I'm always seeing beeswax crafts online, and a few weeks back I picked up a one pound block of local beeswax at (what else) a honey harvesting festival.
Back in my camp counselor days I made, or supervised the making of, hundreds of candles. But it's been a while,
and this is my first time using beeswax, so I took it slow and took on
this project while the little guy was napping. This can be a fun
project for kids--if there was another adult in the room I'd do it with
groups as young as 6 or 7, and one-on-one I think even my 2 year old would have enjoyed watching and helping with parts of the process. He wouldn't have had the patience for an hour of dipping, though.
The supplies are simple: wax, wick (I got mine here, but you can find it at most craft stores), a pot for boiling water and a container for melting the wax. I did something very silly and used one of my favorite mixing bowls for the wax. I have no idea how I'm going to clean the wax out of it. Thrift a cheap container for melting, or use an empty tin can that can be recycled when you're done.
First, melt the wax. Always melt wax in a double boiler--if wax gets too hot it can catch fire. I don't have a double boiler so I set the bowl of wax into a pot with some water. I needed to keep the water boiling to keep the wax melting, and it took about half an hour to melt down the block. Wow does this stuff smell good as it's warming.
Next, cut your wicks. Mine were each about 7 inches long, and folded in half to make two candles. I was going for small, but you could make these any size. Remember, though, that if they're longer, your container of wax will need to be deeper to dip them.
One at a time, give those wicks a first dip. I like to let them sit in the wax for a little while to let it soak in. When they come out, they'll look something like this. While they're still warm, straighten out the wick.
Now, just keep dipping. Give your candle some time to cool between dips--wax will stick to cool wax, but it will melt back into the pot if it gets too warm. If you're doing this with kids keep a bowl of cold water nearby. My fingers touched the pot of wax a few times, and it wasn't hot enough to burn. But it was uncomfortable, and the cool water gives kids them a place to stick their waxed fingers. The presence of safety measures also seems to help kids take the project more seriously.
Back at summer camp we'd have a line of campers dipping their candles, and then returning to the back of the line for their next turn. This is a fun way to make candles--it's very simple and social, and in the breaks the kids often find creative ways to spice up their candles. Instead of straight candles, bend the wax into squiggles, or twist the two wicks into one entwined candle. Use your fingers to pinch and mold the warm wax into shapes. Press bits of flowers or leaves into the wax as decorations. Working alone, I set up a little cooling rack with a chopstick and some drinking glasses. I worked my way down the line, giving each candle a dip and then a chance to cool.

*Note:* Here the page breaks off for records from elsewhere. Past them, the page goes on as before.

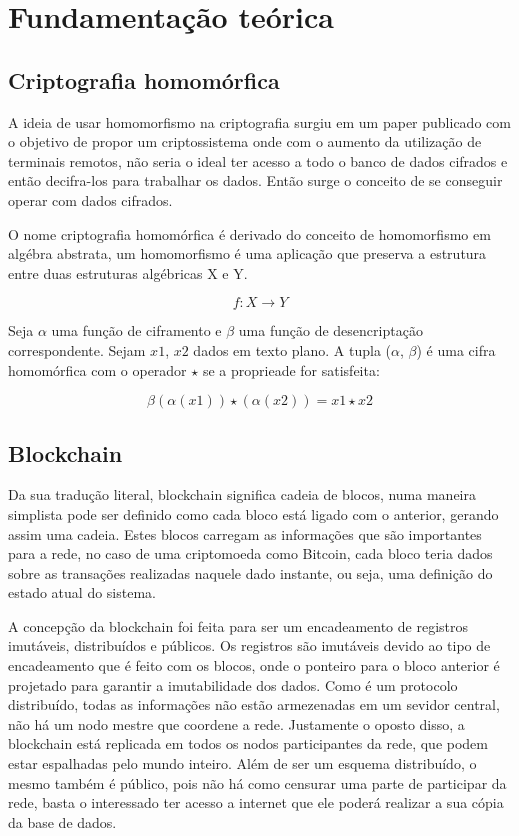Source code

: \documentclass{ufsctex/ufsctex}
\begin{document}
\chapter{Fundamentação teórica}

\section{Criptografia homomórfica}

A ideia de usar homomorfismo na criptografia surgiu em um paper publicado
com o objetivo de propor um criptossistema onde com o aumento da utilização
de terminais remotos, não seria o ideal ter acesso a todo o banco de dados
cifrados e então decifra-los para trabalhar os dados. Então surge o conceito
de se conseguir operar com dados cifrados.\cite{homomorphic}

O nome criptografia homomórfica é derivado do conceito de homomorfismo em
algébra abstrata, um homomorfismo é uma aplicação que preserva a estrutura
entre duas estruturas algébricas X e Y.

\begin{equation}
{f} : X \longrightarrow Y
\end{equation}

Seja $\alpha$ uma função de ciframento e $\beta$ uma função de desencriptação
correspondente. Sejam $x1$, $x2$ dados em texto plano. A tupla ($\alpha$, $\beta$)
é uma cifra homomórfica com o operador $\star$ se a proprieade for satisfeita:

\begin{equation}
\beta (\alpha(x1)) \star (\alpha(x2)) = x1 \star x2
\end{equation}

\section{Blockchain}

Da sua tradução literal, blockchain significa cadeia de blocos, numa maneira
simplista pode ser definido como cada bloco está ligado com o anterior, gerando
assim uma cadeia. Estes blocos carregam as informações que são importantes para
a rede, no caso de uma criptomoeda como Bitcoin, cada bloco teria dados sobre
as transações realizadas naquele dado instante, ou seja, uma definição do estado
atual do sistema.

A concepção da blockchain foi feita para ser um encadeamento de registros imutáveis,
distribuídos e públicos. Os registros são imutáveis devido ao tipo de encadeamento
que é feito com os blocos, onde o ponteiro para o bloco anterior é projetado para
garantir a imutabilidade dos dados. Como é um protocolo distribuído, todas as
informações não estão armezenadas em um sevidor central, não há um nodo mestre que
coordene a rede. Justamente o oposto disso, a blockchain está replicada em todos os nodos
participantes da rede, que podem estar espalhadas pelo mundo inteiro. Além de ser um
esquema distribuído, o mesmo também é público, pois não há como censurar uma parte
de participar da rede, basta o interessado ter acesso a internet que ele poderá
realizar a sua cópia da base de dados.\cite{blockchain}
\end{document}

See the little drips forming at the bottom? I didn't want a lot of drip, so I cut them off about three dips before the end. I like a little, though--gives them character. And by this method you're going to get character, not the straight and symmetrical dipped tapers you've seen in stores.
A bit less than an hour's worth of dipping, and I had candles. I've still got a bit of decoration and some packaging to add to these, I'll share that when I get to it this weekend.